--- Task goal ---
Whenever the word "kernel" appears in a line of the data below, copy that line.

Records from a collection
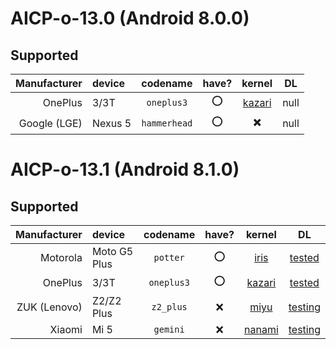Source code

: <!-- TITLE: Downloads -->
<!-- SUBTITLE: supported devices -->

# AICP-o-13.0 (Android 8.0.0)

## Supported

| Manufacturer | device | codename | have? | kernel | DL |
|---:|:---|:---:|:---:|:---:|:---:|
| OnePlus | 3/3T | `oneplus3` | :o: | [kazari](https://github.com/mordiford/kazari-op3-kernel) | null |
| Google (LGE) | Nexus 5 | `hammerhead` | :o: | ✖️ | null |

# AICP-o-13.1 (Android 8.1.0)

## Supported

| Manufacturer | device | codename | have? | kernel | DL |
|---:|:---|:---:|:---:|:---:|:---:|
| Motorola | Moto G5 Plus | `potter` | :o: | [iris](https://github.com/mordiford/iris-g5p-kernel) | [tested](https://cloud.akane.blue/nextcloud/s/N8pgnXze4J5kaCW) |
| OnePlus | 3/3T | `oneplus3` | :o: | [kazari](https://github.com/mordiford/kazari-op3-kernel) | [tested](https://cloud.akane.blue/nextcloud/s/tPyvweCrT5RWwmK) |
| ZUK (Lenovo) | Z2/Z2 Plus | `z2_plus` | :x: | [miyu](https://github.com/mordiford/miyu-z2-kernel) | [testing](https://cloud.akane.blue/nextcloud/s/w90zIUVl5GHVI7Z) |
| Xiaomi | Mi 5 | `gemini` | :x: | [nanami](https://github.com/mordiford/nanami-mi5-kernel) | [testing](https://cloud.akane.blue/nextcloud/s/fKcp5x5y0924a0p) |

--- Exercise solution ---
| Manufacturer | device | codename | have? | kernel | DL |
| OnePlus | 3/3T | `oneplus3` | :o: | [kazari](https://github.com/mordiford/kazari-op3-kernel) | null |
| Manufacturer | device | codename | have? | kernel | DL |
| Motorola | Moto G5 Plus | `potter` | :o: | [iris](https://github.com/mordiford/iris-g5p-kernel) | [tested](https://cloud.akane.blue/nextcloud/s/N8pgnXze4J5kaCW) |
| OnePlus | 3/3T | `oneplus3` | :o: | [kazari](https://github.com/mordiford/kazari-op3-kernel) | [tested](https://cloud.akane.blue/nextcloud/s/tPyvweCrT5RWwmK) |
| ZUK (Lenovo) | Z2/Z2 Plus | `z2_plus` | :x: | [miyu](https://github.com/mordiford/miyu-z2-kernel) | [testing](https://cloud.akane.blue/nextcloud/s/w90zIUVl5GHVI7Z) |
| Xiaomi | Mi 5 | `gemini` | :x: | [nanami](https://github.com/mordiford/nanami-mi5-kernel) | [testing](https://cloud.akane.blue/nextcloud/s/fKcp5x5y0924a0p) |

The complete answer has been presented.